Una tabla sencilla puede contener el plan y el real de cada fecha, pero necesita más contexto que dos columnas. El plan de lunes puede corresponder a una mezcla distinta que el plan de viernes. El real puede ser producción declarada, producto bueno o una cantidad todavía pendiente de inspección. Un día puede cubrir una jornada de turnos y otro un día natural. Antes de hablar de recuperación o deterioro, esas diferencias deben estar visibles.
| Fecha | Plan de referencia | Real usado | Base comparable | Diferencia | Estado |
|---|---|---|---|---|---|
| Lunes | Versión y unidad | Fuente y hora | Misma ventana y perímetro | Plan menos real | Cerrado o provisional |
| Martes | Versión y unidad | Fuente y hora | Misma ventana y perímetro | Plan menos real | Cerrado o provisional |
| Resto de la semana | Igual criterio | Igual criterio | Cambios declarados | Suma explicable | Revisión pendiente si aplica |
No hace falta mostrar todos los campos en una diapositiva para dirección.

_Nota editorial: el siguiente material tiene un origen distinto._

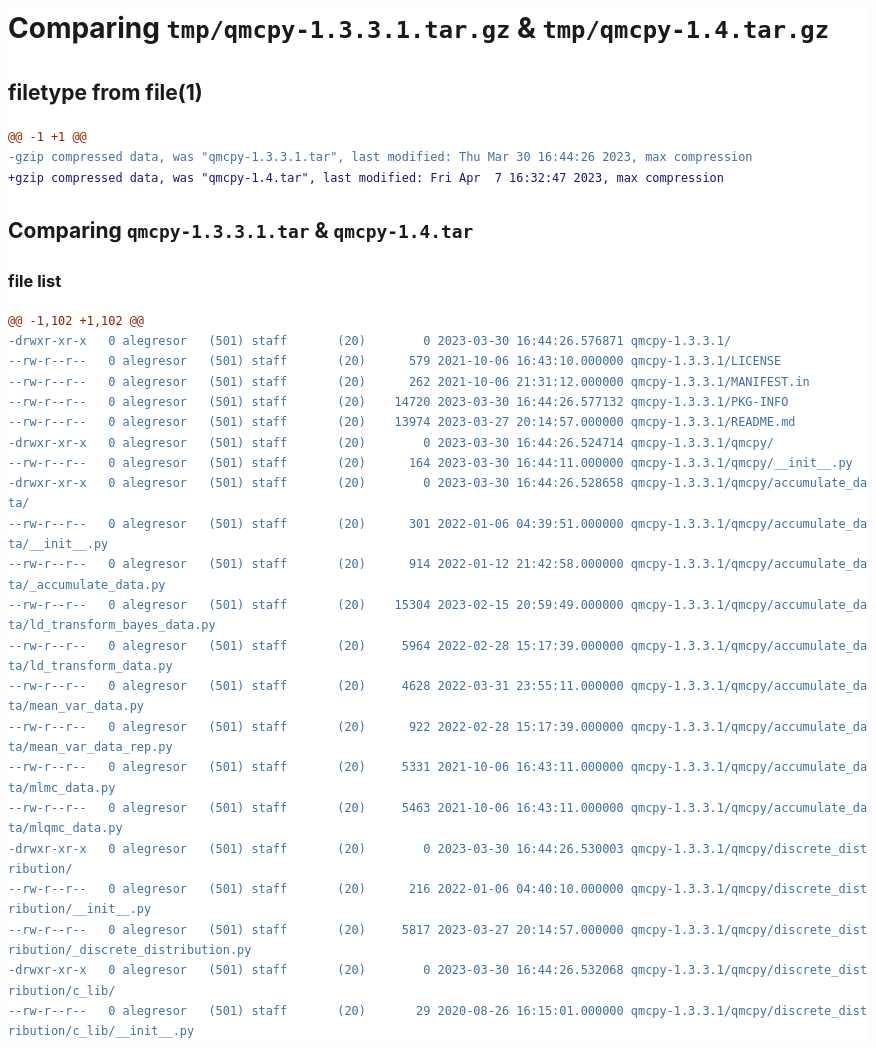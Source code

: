 # Comparing `tmp/qmcpy-1.3.3.1.tar.gz` & `tmp/qmcpy-1.4.tar.gz`

## filetype from file(1)

```diff
@@ -1 +1 @@
-gzip compressed data, was "qmcpy-1.3.3.1.tar", last modified: Thu Mar 30 16:44:26 2023, max compression
+gzip compressed data, was "qmcpy-1.4.tar", last modified: Fri Apr  7 16:32:47 2023, max compression
```

## Comparing `qmcpy-1.3.3.1.tar` & `qmcpy-1.4.tar`

### file list

```diff
@@ -1,102 +1,102 @@
-drwxr-xr-x   0 alegresor   (501) staff       (20)        0 2023-03-30 16:44:26.576871 qmcpy-1.3.3.1/
--rw-r--r--   0 alegresor   (501) staff       (20)      579 2021-10-06 16:43:10.000000 qmcpy-1.3.3.1/LICENSE
--rw-r--r--   0 alegresor   (501) staff       (20)      262 2021-10-06 21:31:12.000000 qmcpy-1.3.3.1/MANIFEST.in
--rw-r--r--   0 alegresor   (501) staff       (20)    14720 2023-03-30 16:44:26.577132 qmcpy-1.3.3.1/PKG-INFO
--rw-r--r--   0 alegresor   (501) staff       (20)    13974 2023-03-27 20:14:57.000000 qmcpy-1.3.3.1/README.md
-drwxr-xr-x   0 alegresor   (501) staff       (20)        0 2023-03-30 16:44:26.524714 qmcpy-1.3.3.1/qmcpy/
--rw-r--r--   0 alegresor   (501) staff       (20)      164 2023-03-30 16:44:11.000000 qmcpy-1.3.3.1/qmcpy/__init__.py
-drwxr-xr-x   0 alegresor   (501) staff       (20)        0 2023-03-30 16:44:26.528658 qmcpy-1.3.3.1/qmcpy/accumulate_data/
--rw-r--r--   0 alegresor   (501) staff       (20)      301 2022-01-06 04:39:51.000000 qmcpy-1.3.3.1/qmcpy/accumulate_data/__init__.py
--rw-r--r--   0 alegresor   (501) staff       (20)      914 2022-01-12 21:42:58.000000 qmcpy-1.3.3.1/qmcpy/accumulate_data/_accumulate_data.py
--rw-r--r--   0 alegresor   (501) staff       (20)    15304 2023-02-15 20:59:49.000000 qmcpy-1.3.3.1/qmcpy/accumulate_data/ld_transform_bayes_data.py
--rw-r--r--   0 alegresor   (501) staff       (20)     5964 2022-02-28 15:17:39.000000 qmcpy-1.3.3.1/qmcpy/accumulate_data/ld_transform_data.py
--rw-r--r--   0 alegresor   (501) staff       (20)     4628 2022-03-31 23:55:11.000000 qmcpy-1.3.3.1/qmcpy/accumulate_data/mean_var_data.py
--rw-r--r--   0 alegresor   (501) staff       (20)      922 2022-02-28 15:17:39.000000 qmcpy-1.3.3.1/qmcpy/accumulate_data/mean_var_data_rep.py
--rw-r--r--   0 alegresor   (501) staff       (20)     5331 2021-10-06 16:43:11.000000 qmcpy-1.3.3.1/qmcpy/accumulate_data/mlmc_data.py
--rw-r--r--   0 alegresor   (501) staff       (20)     5463 2021-10-06 16:43:11.000000 qmcpy-1.3.3.1/qmcpy/accumulate_data/mlqmc_data.py
-drwxr-xr-x   0 alegresor   (501) staff       (20)        0 2023-03-30 16:44:26.530003 qmcpy-1.3.3.1/qmcpy/discrete_distribution/
--rw-r--r--   0 alegresor   (501) staff       (20)      216 2022-01-06 04:40:10.000000 qmcpy-1.3.3.1/qmcpy/discrete_distribution/__init__.py
--rw-r--r--   0 alegresor   (501) staff       (20)     5817 2023-03-27 20:14:57.000000 qmcpy-1.3.3.1/qmcpy/discrete_distribution/_discrete_distribution.py
-drwxr-xr-x   0 alegresor   (501) staff       (20)        0 2023-03-30 16:44:26.532068 qmcpy-1.3.3.1/qmcpy/discrete_distribution/c_lib/
--rw-r--r--   0 alegresor   (501) staff       (20)       29 2020-08-26 16:15:01.000000 qmcpy-1.3.3.1/qmcpy/discrete_distribution/c_lib/__init__.py
```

Hace falta conservarlos detrás de la cifra. El resumen puede decir que el resultado queda 420 unidades por debajo del plan, siempre que permita localizar qué fechas componen esas 420, qué versión se comparó y qué parte sigue abierta a corrección.
Haga comparables los días antes de sumarlos
La comparación diaria tiene cinco preguntas básicas. ¿El plan pertenece a la misma fecha y centro? ¿La salida real usa la misma unidad? ¿La ventana temporal coincide? ¿El producto cuenta con la misma condición de calidad? ¿El perímetro incluye las mismas líneas, órdenes o familias? Si alguna respuesta cambia, la diferencia diaria sigue pudiendo ser útil, pero no debe entrar en el acumulado sin una nota o una normalización aprobada.
La ficha pública de ISO 22400-2:2014 describe los KPI de operaciones de fabricación mediante fórmula, elementos, comportamiento temporal, unidad o dimensión y otras características. La ficha de ISO recoge esa descripción. Para un informe semanal, tiene una aplicación práctica: la cifra no es solo el total. Su comportamiento temporal, unidad y elementos deben sobrevivir a la suma. Una semana de unidades buenas no equivale a una semana de unidades producidas si la regla de aceptación cambió a mitad de periodo.
Si una línea fabricó más piezas de una referencia rápida el miércoles, puede cumplir el plan de unidades y quedar corta en horas estándar o valor de mezcla. Ninguna medida es automáticamente mejor. La decisión depende de lo que el plan pretendía controlar. El informe debe decirlo: “acumulado en unidades declaradas” no significa lo mismo que “cumplimiento de carga planificada”.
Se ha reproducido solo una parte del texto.